▶ [Exercise brief]
Reproduce word for word the lines of the listing from the first one through the one with "这里提醒大家一下，永远不要责", omitting every picture.

____

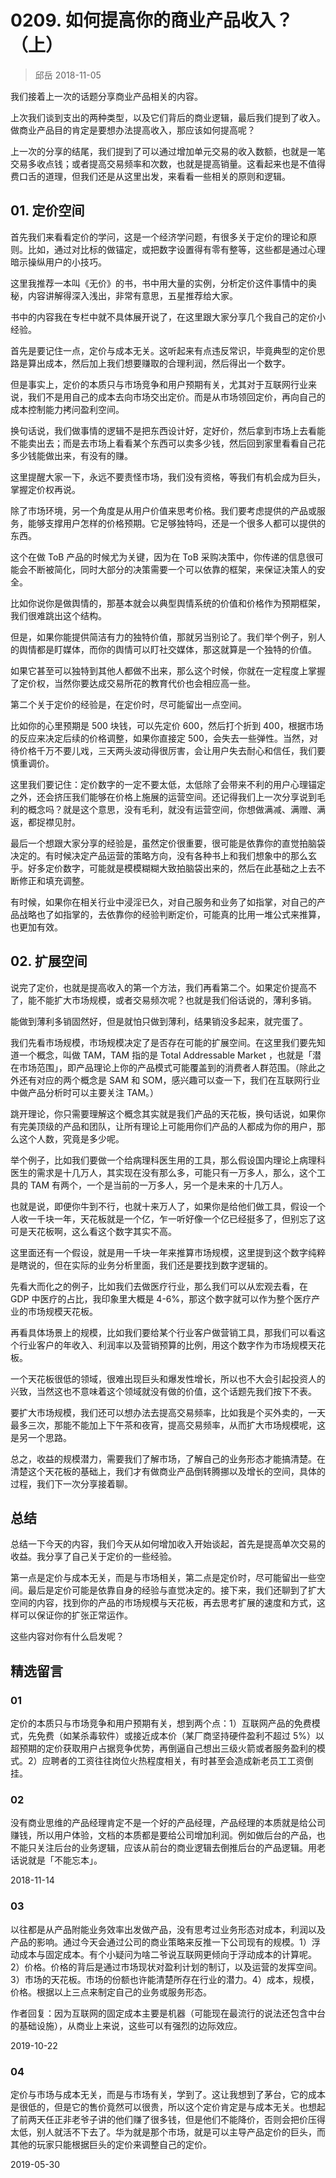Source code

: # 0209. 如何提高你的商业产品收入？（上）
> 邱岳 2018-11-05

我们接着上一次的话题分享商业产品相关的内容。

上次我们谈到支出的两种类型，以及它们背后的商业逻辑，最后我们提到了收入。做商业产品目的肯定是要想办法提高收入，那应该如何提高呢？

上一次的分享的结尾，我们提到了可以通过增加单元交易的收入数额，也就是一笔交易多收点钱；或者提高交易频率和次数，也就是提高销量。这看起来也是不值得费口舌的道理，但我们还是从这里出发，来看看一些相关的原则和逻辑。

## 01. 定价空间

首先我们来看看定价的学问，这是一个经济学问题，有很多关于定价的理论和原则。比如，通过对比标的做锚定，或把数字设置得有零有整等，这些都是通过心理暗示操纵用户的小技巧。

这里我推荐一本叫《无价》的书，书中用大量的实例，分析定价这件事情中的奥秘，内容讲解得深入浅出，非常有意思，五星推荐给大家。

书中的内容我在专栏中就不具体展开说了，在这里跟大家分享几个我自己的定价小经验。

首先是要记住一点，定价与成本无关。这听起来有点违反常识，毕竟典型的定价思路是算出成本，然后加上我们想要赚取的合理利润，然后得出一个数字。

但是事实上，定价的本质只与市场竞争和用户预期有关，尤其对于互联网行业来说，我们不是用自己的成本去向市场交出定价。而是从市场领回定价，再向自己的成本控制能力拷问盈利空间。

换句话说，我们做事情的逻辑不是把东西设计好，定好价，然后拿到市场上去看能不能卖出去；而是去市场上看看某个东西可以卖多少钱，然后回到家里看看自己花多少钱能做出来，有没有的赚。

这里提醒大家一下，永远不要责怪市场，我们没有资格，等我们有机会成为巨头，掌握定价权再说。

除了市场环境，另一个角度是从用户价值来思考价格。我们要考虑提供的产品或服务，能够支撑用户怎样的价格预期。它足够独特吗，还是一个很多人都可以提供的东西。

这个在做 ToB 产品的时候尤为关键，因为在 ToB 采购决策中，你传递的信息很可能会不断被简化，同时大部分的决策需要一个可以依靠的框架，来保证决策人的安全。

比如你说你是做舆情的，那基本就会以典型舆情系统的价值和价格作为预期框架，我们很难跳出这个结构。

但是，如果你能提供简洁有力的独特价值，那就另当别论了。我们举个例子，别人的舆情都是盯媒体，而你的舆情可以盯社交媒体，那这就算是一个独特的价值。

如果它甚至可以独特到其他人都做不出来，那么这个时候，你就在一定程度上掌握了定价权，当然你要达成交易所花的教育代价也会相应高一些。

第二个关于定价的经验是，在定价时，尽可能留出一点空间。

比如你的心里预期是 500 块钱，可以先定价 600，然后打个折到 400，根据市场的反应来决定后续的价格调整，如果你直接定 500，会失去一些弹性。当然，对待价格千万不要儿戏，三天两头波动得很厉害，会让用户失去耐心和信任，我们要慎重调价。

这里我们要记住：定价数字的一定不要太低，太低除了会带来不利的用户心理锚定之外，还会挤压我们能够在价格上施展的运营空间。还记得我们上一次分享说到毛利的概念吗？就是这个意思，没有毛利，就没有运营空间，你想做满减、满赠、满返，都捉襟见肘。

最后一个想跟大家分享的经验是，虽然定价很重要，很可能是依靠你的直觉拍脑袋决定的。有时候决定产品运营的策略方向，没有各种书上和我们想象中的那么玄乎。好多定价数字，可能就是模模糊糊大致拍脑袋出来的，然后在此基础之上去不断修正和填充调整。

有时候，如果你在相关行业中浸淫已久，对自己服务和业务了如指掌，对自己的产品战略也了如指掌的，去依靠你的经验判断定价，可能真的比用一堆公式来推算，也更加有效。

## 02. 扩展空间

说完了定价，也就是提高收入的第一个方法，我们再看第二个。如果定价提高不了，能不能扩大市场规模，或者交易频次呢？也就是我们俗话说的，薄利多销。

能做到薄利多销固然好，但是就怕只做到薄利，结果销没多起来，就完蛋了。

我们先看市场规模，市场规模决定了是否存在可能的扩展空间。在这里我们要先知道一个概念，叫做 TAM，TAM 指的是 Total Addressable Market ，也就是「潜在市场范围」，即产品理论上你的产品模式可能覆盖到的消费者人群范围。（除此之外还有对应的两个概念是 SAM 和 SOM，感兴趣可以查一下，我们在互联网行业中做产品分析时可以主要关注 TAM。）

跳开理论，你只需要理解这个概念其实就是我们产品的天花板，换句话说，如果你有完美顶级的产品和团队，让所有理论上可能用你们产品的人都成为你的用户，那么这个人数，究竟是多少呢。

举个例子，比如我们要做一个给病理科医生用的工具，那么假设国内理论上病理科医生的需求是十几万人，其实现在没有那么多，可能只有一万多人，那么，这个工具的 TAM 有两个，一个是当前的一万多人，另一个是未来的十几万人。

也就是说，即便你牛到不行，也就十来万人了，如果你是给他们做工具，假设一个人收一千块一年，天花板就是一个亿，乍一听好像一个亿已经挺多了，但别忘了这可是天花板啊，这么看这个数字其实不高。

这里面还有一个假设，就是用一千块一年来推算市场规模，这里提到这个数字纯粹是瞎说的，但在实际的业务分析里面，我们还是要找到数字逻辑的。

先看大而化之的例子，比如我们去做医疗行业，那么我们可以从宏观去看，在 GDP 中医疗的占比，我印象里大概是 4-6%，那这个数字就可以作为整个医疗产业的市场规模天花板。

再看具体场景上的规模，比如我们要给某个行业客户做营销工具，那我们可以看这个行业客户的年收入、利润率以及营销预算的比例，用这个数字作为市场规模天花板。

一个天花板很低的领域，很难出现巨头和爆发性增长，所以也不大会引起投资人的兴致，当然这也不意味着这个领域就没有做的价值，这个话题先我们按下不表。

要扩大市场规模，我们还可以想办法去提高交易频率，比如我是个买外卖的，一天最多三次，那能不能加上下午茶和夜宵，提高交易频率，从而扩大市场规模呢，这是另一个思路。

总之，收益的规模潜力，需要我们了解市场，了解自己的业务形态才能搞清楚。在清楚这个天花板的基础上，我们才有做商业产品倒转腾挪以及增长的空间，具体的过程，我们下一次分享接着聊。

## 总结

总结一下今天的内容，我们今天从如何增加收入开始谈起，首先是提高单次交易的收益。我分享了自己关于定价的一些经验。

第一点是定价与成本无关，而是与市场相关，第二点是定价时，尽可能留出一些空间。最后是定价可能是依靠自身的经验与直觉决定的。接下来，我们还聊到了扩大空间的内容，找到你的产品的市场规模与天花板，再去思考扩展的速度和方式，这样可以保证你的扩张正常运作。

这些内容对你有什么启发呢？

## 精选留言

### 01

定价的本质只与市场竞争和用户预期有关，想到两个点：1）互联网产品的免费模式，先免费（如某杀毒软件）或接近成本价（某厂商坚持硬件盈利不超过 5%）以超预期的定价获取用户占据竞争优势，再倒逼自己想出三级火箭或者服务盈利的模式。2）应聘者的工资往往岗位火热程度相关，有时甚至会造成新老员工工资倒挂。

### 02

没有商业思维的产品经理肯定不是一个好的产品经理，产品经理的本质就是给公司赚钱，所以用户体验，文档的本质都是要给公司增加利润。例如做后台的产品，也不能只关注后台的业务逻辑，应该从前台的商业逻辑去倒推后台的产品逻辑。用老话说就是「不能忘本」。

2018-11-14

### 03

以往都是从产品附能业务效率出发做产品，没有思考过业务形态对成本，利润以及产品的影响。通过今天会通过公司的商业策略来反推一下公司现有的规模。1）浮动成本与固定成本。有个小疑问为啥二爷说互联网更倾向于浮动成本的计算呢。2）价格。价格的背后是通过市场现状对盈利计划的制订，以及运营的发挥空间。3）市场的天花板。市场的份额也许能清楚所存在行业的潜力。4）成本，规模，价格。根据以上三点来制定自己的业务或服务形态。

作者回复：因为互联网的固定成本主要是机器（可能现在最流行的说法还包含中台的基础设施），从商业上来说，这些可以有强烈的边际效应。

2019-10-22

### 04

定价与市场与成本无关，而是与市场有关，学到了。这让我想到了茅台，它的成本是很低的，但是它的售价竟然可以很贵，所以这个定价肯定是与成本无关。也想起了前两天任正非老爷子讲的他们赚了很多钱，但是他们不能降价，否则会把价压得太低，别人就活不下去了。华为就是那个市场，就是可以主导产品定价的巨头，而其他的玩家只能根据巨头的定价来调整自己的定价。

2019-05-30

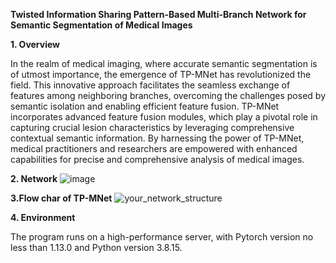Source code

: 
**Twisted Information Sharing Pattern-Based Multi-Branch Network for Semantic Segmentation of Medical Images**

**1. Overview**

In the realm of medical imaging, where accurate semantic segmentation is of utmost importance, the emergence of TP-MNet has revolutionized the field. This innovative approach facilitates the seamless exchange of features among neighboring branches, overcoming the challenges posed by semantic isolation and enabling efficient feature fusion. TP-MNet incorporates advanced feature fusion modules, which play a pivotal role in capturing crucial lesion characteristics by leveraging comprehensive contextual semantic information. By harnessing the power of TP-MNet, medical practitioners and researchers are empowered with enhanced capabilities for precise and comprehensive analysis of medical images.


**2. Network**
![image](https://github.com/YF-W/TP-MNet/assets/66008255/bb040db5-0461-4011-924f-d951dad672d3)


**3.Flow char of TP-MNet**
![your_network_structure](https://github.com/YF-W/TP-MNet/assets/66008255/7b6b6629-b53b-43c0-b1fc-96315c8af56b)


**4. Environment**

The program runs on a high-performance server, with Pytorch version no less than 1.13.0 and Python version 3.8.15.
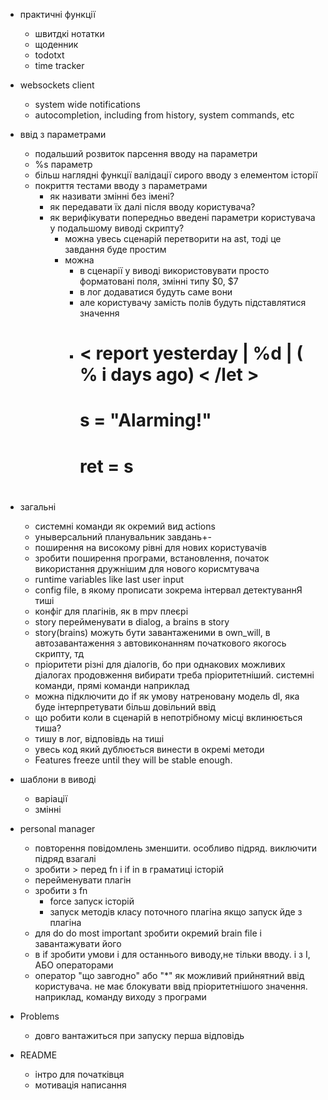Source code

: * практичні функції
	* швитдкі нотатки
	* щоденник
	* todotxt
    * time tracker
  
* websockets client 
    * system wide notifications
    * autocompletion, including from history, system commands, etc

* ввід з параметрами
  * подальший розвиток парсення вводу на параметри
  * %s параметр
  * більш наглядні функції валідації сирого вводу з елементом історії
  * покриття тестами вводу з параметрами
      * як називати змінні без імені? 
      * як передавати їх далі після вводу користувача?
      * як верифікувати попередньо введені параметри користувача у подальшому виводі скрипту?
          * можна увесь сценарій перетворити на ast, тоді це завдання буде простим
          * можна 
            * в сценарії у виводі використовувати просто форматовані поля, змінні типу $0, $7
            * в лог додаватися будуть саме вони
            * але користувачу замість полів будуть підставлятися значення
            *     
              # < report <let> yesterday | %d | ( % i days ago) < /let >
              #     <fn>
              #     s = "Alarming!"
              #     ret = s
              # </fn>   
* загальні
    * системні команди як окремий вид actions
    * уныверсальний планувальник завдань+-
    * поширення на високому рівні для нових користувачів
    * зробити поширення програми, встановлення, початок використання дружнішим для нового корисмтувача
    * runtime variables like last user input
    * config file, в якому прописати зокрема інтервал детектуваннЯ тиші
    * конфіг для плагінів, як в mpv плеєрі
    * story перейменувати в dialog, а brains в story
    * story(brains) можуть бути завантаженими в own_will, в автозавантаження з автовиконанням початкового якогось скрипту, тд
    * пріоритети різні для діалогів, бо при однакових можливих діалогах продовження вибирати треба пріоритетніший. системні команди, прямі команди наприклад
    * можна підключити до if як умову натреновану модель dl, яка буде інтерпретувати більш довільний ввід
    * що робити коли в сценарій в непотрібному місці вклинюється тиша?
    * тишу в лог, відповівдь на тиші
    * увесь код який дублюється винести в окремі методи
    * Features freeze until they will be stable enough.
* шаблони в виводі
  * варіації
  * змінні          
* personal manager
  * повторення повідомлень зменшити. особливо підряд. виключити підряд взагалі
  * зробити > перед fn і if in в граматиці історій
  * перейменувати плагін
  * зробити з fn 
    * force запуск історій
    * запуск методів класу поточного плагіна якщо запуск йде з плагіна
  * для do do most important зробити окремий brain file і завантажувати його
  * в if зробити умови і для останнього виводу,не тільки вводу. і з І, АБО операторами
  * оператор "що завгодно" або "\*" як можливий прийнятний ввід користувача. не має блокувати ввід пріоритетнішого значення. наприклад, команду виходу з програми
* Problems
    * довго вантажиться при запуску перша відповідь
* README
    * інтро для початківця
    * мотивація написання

____

▶ [Expected answer]
Source code

: # 0209. 如何提高你的商业产品收入？（上）
> 邱岳 2018-11-05

我们接着上一次的话题分享商业产品相关的内容。

上次我们谈到支出的两种类型，以及它们背后的商业逻辑，最后我们提到了收入。做商业产品目的肯定是要想办法提高收入，那应该如何提高呢？

上一次的分享的结尾，我们提到了可以通过增加单元交易的收入数额，也就是一笔交易多收点钱；或者提高交易频率和次数，也就是提高销量。这看起来也是不值得费口舌的道理，但我们还是从这里出发，来看看一些相关的原则和逻辑。

## 01. 定价空间

首先我们来看看定价的学问，这是一个经济学问题，有很多关于定价的理论和原则。比如，通过对比标的做锚定，或把数字设置得有零有整等，这些都是通过心理暗示操纵用户的小技巧。

这里我推荐一本叫《无价》的书，书中用大量的实例，分析定价这件事情中的奥秘，内容讲解得深入浅出，非常有意思，五星推荐给大家。

书中的内容我在专栏中就不具体展开说了，在这里跟大家分享几个我自己的定价小经验。

首先是要记住一点，定价与成本无关。这听起来有点违反常识，毕竟典型的定价思路是算出成本，然后加上我们想要赚取的合理利润，然后得出一个数字。

但是事实上，定价的本质只与市场竞争和用户预期有关，尤其对于互联网行业来说，我们不是用自己的成本去向市场交出定价。而是从市场领回定价，再向自己的成本控制能力拷问盈利空间。

换句话说，我们做事情的逻辑不是把东西设计好，定好价，然后拿到市场上去看能不能卖出去；而是去市场上看看某个东西可以卖多少钱，然后回到家里看看自己花多少钱能做出来，有没有的赚。

这里提醒大家一下，永远不要责怪市场，我们没有资格，等我们有机会成为巨头，掌握定价权再说。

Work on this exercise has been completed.